WHAT THE TASK REQUIRES =>
Print all of the records below again without a single difference.

Stored data =>
Start of Block

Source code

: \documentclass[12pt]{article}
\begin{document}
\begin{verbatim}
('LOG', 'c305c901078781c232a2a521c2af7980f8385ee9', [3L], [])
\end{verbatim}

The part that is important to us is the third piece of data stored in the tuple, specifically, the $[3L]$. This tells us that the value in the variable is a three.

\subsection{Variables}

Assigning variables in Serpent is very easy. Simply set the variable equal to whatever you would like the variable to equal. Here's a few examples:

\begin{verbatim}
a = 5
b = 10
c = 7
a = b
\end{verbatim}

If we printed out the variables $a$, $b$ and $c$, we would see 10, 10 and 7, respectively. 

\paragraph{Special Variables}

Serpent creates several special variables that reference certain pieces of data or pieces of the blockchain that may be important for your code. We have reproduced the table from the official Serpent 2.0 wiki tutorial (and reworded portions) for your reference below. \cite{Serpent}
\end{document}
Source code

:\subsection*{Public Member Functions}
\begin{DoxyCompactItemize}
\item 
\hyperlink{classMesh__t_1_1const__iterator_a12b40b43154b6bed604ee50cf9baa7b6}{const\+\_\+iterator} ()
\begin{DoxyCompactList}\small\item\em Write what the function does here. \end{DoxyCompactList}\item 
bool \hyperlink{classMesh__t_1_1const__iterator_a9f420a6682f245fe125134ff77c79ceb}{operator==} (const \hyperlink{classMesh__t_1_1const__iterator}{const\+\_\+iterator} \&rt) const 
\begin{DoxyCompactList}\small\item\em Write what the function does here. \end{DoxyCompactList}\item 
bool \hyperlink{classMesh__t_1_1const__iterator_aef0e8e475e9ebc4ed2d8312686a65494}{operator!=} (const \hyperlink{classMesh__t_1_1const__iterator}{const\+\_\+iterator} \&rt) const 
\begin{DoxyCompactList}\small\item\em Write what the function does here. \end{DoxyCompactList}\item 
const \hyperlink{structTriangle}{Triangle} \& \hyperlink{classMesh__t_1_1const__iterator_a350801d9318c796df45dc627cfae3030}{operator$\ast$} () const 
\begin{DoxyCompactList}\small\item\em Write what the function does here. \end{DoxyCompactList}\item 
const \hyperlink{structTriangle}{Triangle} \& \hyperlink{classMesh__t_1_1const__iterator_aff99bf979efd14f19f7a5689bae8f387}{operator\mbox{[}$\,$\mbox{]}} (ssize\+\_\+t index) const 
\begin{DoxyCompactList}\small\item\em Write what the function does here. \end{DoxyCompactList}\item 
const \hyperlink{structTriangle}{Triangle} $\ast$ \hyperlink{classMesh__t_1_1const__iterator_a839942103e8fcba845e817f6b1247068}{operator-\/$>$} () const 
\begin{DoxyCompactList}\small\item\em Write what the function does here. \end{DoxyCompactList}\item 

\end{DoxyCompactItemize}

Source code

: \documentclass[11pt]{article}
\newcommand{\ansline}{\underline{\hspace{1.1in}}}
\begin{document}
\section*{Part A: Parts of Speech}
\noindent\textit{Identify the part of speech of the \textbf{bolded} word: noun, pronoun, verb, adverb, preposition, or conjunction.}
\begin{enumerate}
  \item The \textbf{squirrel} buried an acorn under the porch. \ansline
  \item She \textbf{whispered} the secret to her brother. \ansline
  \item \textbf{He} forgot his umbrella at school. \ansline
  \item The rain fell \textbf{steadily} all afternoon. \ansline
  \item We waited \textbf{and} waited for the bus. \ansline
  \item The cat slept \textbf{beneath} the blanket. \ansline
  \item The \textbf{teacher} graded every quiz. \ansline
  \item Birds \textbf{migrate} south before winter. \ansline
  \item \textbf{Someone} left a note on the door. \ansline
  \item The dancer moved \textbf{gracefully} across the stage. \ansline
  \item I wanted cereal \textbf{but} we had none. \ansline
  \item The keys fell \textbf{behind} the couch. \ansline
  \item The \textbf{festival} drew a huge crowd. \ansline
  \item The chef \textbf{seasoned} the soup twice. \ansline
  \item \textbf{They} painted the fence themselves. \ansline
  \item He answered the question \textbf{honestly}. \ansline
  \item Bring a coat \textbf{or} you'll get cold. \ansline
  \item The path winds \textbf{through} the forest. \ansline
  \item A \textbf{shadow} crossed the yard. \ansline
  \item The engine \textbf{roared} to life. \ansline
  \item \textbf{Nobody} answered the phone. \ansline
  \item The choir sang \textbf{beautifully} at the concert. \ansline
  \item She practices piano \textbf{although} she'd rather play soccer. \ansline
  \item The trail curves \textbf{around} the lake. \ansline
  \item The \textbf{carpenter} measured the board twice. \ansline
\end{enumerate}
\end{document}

End of Block

WRITTEN RESPONSE =>
Source code

: \documentclass[12pt]{article}
\begin{document}
\begin{verbatim}
('LOG', 'c305c901078781c232a2a521c2af7980f8385ee9', [3L], [])
\end{verbatim}

The part that is important to us is the third piece of data stored in the tuple, specifically, the $[3L]$. This tells us that the value in the variable is a three.

\subsection{Variables}

Assigning variables in Serpent is very easy. Simply set the variable equal to whatever you would like the variable to equal. Here's a few examples:

\begin{verbatim}
a = 5
b = 10
c = 7
a = b
\end{verbatim}

If we printed out the variables $a$, $b$ and $c$, we would see 10, 10 and 7, respectively. 

\paragraph{Special Variables}

Serpent creates several special variables that reference certain pieces of data or pieces of the blockchain that may be important for your code. We have reproduced the table from the official Serpent 2.0 wiki tutorial (and reworded portions) for your reference below. \cite{Serpent}
\end{document}
Source code

:\subsection*{Public Member Functions}
\begin{DoxyCompactItemize}
\item 
\hyperlink{classMesh__t_1_1const__iterator_a12b40b43154b6bed604ee50cf9baa7b6}{const\+\_\+iterator} ()
\begin{DoxyCompactList}\small\item\em Write what the function does here. \end{DoxyCompactList}\item 
bool \hyperlink{classMesh__t_1_1const__iterator_a9f420a6682f245fe125134ff77c79ceb}{operator==} (const \hyperlink{classMesh__t_1_1const__iterator}{const\+\_\+iterator} \&rt) const 
\begin{DoxyCompactList}\small\item\em Write what the function does here. \end{DoxyCompactList}\item 
bool \hyperlink{classMesh__t_1_1const__iterator_aef0e8e475e9ebc4ed2d8312686a65494}{operator!=} (const \hyperlink{classMesh__t_1_1const__iterator}{const\+\_\+iterator} \&rt) const 
\begin{DoxyCompactList}\small\item\em Write what the function does here. \end{DoxyCompactList}\item 
const \hyperlink{structTriangle}{Triangle} \& \hyperlink{classMesh__t_1_1const__iterator_a350801d9318c796df45dc627cfae3030}{operator$\ast$} () const 
\begin{DoxyCompactList}\small\item\em Write what the function does here. \end{DoxyCompactList}\item 
const \hyperlink{structTriangle}{Triangle} \& \hyperlink{classMesh__t_1_1const__iterator_aff99bf979efd14f19f7a5689bae8f387}{operator\mbox{[}$\,$\mbox{]}} (ssize\+\_\+t index) const 
\begin{DoxyCompactList}\small\item\em Write what the function does here. \end{DoxyCompactList}\item 
const \hyperlink{structTriangle}{Triangle} $\ast$ \hyperlink{classMesh__t_1_1const__iterator_a839942103e8fcba845e817f6b1247068}{operator-\/$>$} () const 
\begin{DoxyCompactList}\small\item\em Write what the function does here. \end{DoxyCompactList}\item 

\end{DoxyCompactItemize}

Source code

: \documentclass[11pt]{article}
\newcommand{\ansline}{\underline{\hspace{1.1in}}}
\begin{document}
\section*{Part A: Parts of Speech}
\noindent\textit{Identify the part of speech of the \textbf{bolded} word: noun, pronoun, verb, adverb, preposition, or conjunction.}
\begin{enumerate}
  \item The \textbf{squirrel} buried an acorn under the porch. \ansline
  \item She \textbf{whispered} the secret to her brother. \ansline
  \item \textbf{He} forgot his umbrella at school. \ansline
  \item The rain fell \textbf{steadily} all afternoon. \ansline
  \item We waited \textbf{and} waited for the bus. \ansline
  \item The cat slept \textbf{beneath} the blanket. \ansline
  \item The \textbf{teacher} graded every quiz. \ansline
  \item Birds \textbf{migrate} south before winter. \ansline
  \item \textbf{Someone} left a note on the door. \ansline
  \item The dancer moved \textbf{gracefully} across the stage. \ansline
  \item I wanted cereal \textbf{but} we had none. \ansline
  \item The keys fell \textbf{behind} the couch. \ansline
  \item The \textbf{festival} drew a huge crowd. \ansline
  \item The chef \textbf{seasoned} the soup twice. \ansline
  \item \textbf{They} painted the fence themselves. \ansline
  \item He answered the question \textbf{honestly}. \ansline
  \item Bring a coat \textbf{or} you'll get cold. \ansline
  \item The path winds \textbf{through} the forest. \ansline
  \item A \textbf{shadow} crossed the yard. \ansline
  \item The engine \textbf{roared} to life. \ansline
  \item \textbf{Nobody} answered the phone. \ansline
  \item The choir sang \textbf{beautifully} at the concert. \ansline
  \item She practices piano \textbf{although} she'd rather play soccer. \ansline
  \item The trail curves \textbf{around} the lake. \ansline
  \item The \textbf{carpenter} measured the board twice. \ansline
\end{enumerate}
\end{document}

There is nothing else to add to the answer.